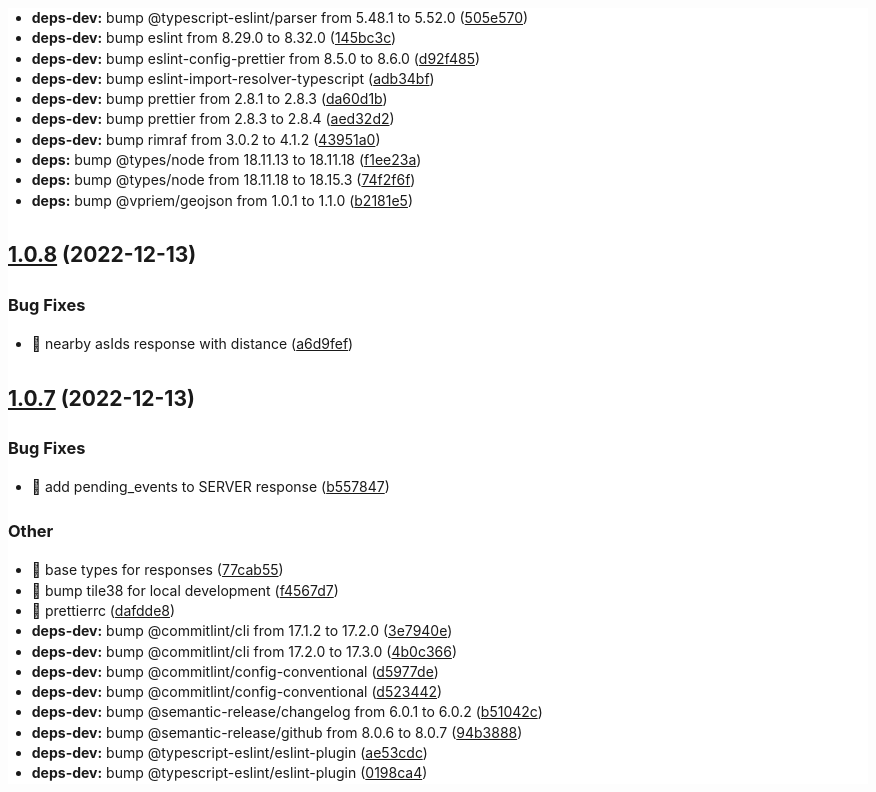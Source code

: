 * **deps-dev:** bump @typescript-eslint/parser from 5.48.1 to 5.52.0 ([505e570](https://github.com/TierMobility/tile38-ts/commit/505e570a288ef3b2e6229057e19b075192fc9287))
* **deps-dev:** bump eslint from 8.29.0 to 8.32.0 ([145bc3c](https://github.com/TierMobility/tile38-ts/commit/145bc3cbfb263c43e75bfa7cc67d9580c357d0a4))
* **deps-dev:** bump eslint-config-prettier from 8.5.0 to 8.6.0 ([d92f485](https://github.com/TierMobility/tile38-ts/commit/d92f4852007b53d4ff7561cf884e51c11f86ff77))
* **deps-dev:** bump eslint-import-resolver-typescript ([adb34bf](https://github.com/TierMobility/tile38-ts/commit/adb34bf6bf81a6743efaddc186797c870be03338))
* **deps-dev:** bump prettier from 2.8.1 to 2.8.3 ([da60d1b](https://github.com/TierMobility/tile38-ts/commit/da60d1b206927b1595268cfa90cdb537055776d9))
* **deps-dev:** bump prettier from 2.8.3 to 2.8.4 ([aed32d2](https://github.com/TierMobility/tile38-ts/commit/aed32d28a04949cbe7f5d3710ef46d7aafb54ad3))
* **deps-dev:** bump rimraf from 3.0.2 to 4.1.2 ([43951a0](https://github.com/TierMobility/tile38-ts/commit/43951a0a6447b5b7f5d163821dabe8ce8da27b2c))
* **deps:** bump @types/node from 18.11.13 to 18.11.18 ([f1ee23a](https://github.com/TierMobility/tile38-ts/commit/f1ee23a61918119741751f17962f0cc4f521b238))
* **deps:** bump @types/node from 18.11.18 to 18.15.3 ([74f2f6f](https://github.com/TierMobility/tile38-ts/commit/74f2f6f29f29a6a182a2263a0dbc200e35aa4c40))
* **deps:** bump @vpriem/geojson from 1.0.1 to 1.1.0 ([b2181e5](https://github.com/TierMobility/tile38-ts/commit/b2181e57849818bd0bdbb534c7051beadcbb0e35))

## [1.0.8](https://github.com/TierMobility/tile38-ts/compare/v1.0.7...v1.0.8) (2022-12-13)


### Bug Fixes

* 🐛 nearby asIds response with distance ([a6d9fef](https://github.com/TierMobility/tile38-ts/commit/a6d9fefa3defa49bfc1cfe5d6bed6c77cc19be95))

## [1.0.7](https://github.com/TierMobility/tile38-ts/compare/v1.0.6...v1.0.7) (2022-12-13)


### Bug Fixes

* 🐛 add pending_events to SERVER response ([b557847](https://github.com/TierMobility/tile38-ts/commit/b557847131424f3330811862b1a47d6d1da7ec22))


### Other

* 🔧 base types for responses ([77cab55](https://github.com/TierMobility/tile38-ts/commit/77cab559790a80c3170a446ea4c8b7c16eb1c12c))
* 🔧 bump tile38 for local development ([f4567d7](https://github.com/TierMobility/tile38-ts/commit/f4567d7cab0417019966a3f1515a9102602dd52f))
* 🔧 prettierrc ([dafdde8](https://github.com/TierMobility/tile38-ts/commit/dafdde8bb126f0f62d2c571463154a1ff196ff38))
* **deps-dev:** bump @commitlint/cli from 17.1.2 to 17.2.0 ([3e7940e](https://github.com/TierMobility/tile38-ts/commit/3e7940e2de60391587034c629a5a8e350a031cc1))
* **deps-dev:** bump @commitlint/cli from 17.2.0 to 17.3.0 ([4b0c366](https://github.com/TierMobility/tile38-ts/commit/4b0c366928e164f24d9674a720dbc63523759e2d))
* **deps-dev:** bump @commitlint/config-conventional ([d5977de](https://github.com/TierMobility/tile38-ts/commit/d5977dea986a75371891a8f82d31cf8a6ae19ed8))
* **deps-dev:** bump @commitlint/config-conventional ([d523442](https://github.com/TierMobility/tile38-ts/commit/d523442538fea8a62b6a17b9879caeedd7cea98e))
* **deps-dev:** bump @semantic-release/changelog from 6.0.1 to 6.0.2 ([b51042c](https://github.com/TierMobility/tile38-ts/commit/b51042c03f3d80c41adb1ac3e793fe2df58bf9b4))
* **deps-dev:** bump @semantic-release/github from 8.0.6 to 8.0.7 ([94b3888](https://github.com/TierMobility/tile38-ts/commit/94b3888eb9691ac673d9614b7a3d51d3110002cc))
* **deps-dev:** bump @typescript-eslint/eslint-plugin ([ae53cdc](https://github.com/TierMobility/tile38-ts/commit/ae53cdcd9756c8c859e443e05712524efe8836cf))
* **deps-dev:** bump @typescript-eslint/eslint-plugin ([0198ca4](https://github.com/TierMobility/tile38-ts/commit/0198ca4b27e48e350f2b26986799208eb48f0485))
****************
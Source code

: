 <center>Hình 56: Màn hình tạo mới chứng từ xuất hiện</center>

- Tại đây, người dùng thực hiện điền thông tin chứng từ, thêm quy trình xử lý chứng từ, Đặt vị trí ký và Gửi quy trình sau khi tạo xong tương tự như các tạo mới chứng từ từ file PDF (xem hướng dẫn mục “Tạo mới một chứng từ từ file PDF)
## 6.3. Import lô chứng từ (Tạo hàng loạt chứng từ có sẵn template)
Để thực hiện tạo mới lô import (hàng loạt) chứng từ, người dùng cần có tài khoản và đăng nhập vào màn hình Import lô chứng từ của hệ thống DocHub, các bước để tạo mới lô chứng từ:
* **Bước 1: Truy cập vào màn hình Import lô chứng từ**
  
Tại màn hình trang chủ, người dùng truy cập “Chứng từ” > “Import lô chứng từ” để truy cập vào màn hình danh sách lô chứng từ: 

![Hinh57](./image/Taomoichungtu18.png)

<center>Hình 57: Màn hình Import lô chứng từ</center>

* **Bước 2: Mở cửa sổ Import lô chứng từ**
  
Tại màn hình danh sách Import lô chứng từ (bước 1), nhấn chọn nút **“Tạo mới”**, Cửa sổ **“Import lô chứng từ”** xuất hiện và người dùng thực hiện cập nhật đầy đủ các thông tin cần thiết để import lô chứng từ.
****************
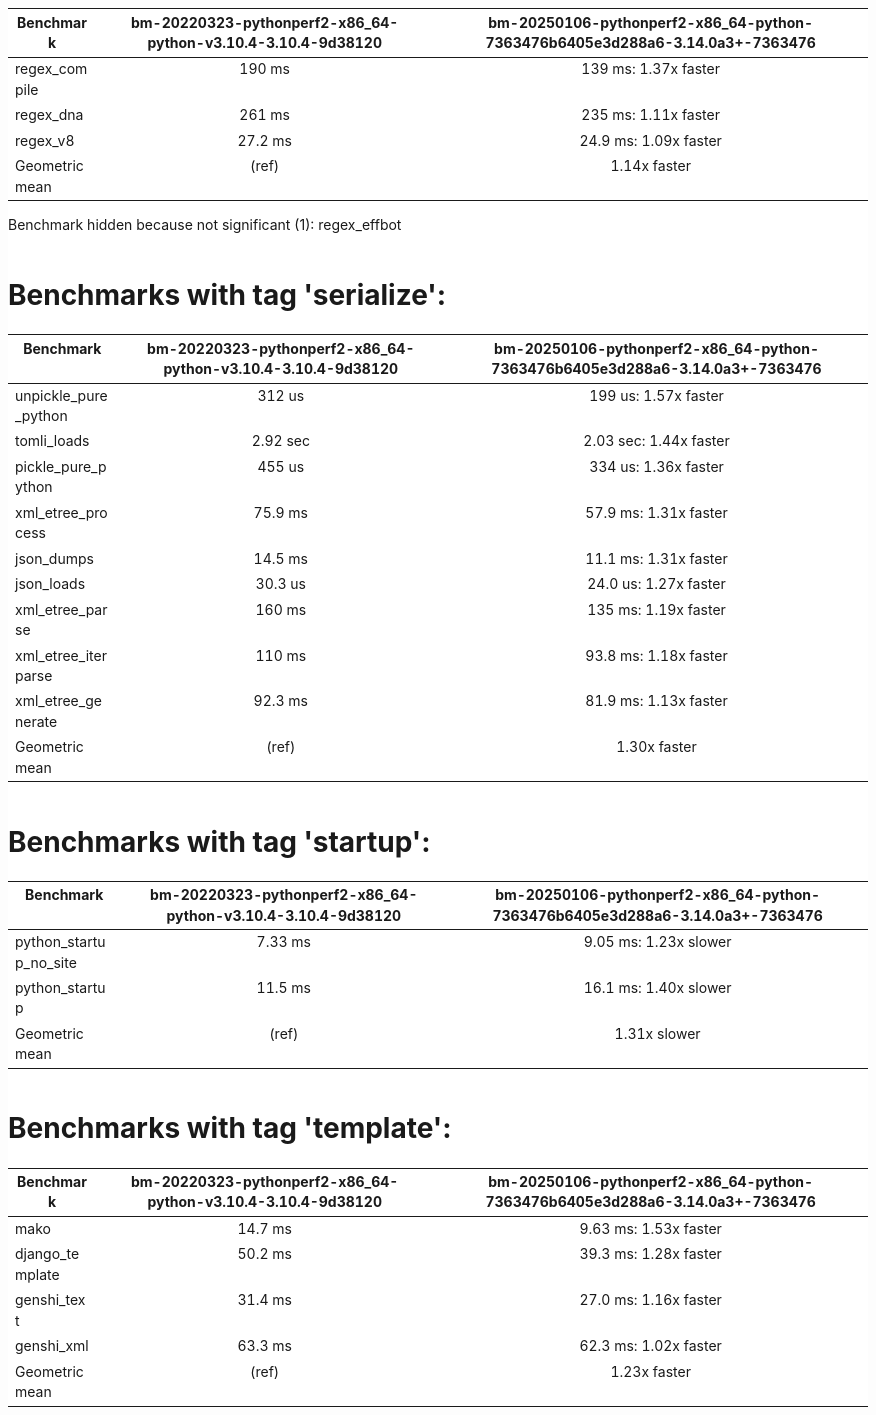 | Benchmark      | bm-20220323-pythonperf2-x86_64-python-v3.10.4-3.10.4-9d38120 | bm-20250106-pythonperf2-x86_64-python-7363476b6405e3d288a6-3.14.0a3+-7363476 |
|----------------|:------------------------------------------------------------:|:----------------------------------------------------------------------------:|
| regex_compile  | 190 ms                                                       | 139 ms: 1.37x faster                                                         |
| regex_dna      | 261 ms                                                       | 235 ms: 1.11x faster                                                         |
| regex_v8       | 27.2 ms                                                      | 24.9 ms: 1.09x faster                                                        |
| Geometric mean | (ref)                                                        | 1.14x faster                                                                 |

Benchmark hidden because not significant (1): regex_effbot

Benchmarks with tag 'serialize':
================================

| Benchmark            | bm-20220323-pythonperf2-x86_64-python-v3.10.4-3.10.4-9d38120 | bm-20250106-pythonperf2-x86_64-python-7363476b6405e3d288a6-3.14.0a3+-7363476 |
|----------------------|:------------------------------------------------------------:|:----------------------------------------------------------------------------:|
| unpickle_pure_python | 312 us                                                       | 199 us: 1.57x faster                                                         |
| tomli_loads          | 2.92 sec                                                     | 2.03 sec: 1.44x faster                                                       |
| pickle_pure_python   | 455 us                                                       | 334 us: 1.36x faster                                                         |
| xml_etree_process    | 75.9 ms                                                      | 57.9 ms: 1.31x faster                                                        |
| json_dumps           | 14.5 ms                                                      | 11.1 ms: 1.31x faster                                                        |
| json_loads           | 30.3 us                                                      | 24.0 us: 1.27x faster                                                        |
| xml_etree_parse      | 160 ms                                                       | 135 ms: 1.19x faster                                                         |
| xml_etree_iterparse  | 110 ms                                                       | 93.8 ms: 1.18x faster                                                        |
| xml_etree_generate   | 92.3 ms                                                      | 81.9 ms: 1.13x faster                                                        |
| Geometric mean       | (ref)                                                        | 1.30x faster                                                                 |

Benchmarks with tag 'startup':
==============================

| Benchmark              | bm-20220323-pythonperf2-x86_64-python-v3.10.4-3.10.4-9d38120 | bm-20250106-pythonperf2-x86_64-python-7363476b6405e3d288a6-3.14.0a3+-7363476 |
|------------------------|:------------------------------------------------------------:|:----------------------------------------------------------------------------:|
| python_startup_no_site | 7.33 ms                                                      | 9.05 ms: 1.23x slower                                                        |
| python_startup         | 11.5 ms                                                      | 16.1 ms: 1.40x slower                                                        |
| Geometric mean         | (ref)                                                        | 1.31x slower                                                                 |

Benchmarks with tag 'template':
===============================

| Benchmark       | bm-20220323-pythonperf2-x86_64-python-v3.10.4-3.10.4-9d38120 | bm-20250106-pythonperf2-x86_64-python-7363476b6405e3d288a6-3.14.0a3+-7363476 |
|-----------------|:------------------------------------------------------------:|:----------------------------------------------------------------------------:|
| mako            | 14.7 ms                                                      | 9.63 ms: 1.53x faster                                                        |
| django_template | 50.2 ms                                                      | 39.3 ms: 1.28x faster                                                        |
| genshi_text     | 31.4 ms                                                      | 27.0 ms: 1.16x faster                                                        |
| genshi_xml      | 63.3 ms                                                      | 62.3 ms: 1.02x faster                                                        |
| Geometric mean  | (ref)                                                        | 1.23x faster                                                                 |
****************
#### Description of the task:
From the entries above, restate word for word the lines from the line containing "11.1 ms: 1.31x" to the line containing "24.0 us: 1.27x", both ends included, and nothing more.

#### Result:
| json_dumps           | 14.5 ms                                                      | 11.1 ms: 1.31x faster                                                        |
| json_loads           | 30.3 us                                                      | 24.0 us: 1.27x faster                                                        |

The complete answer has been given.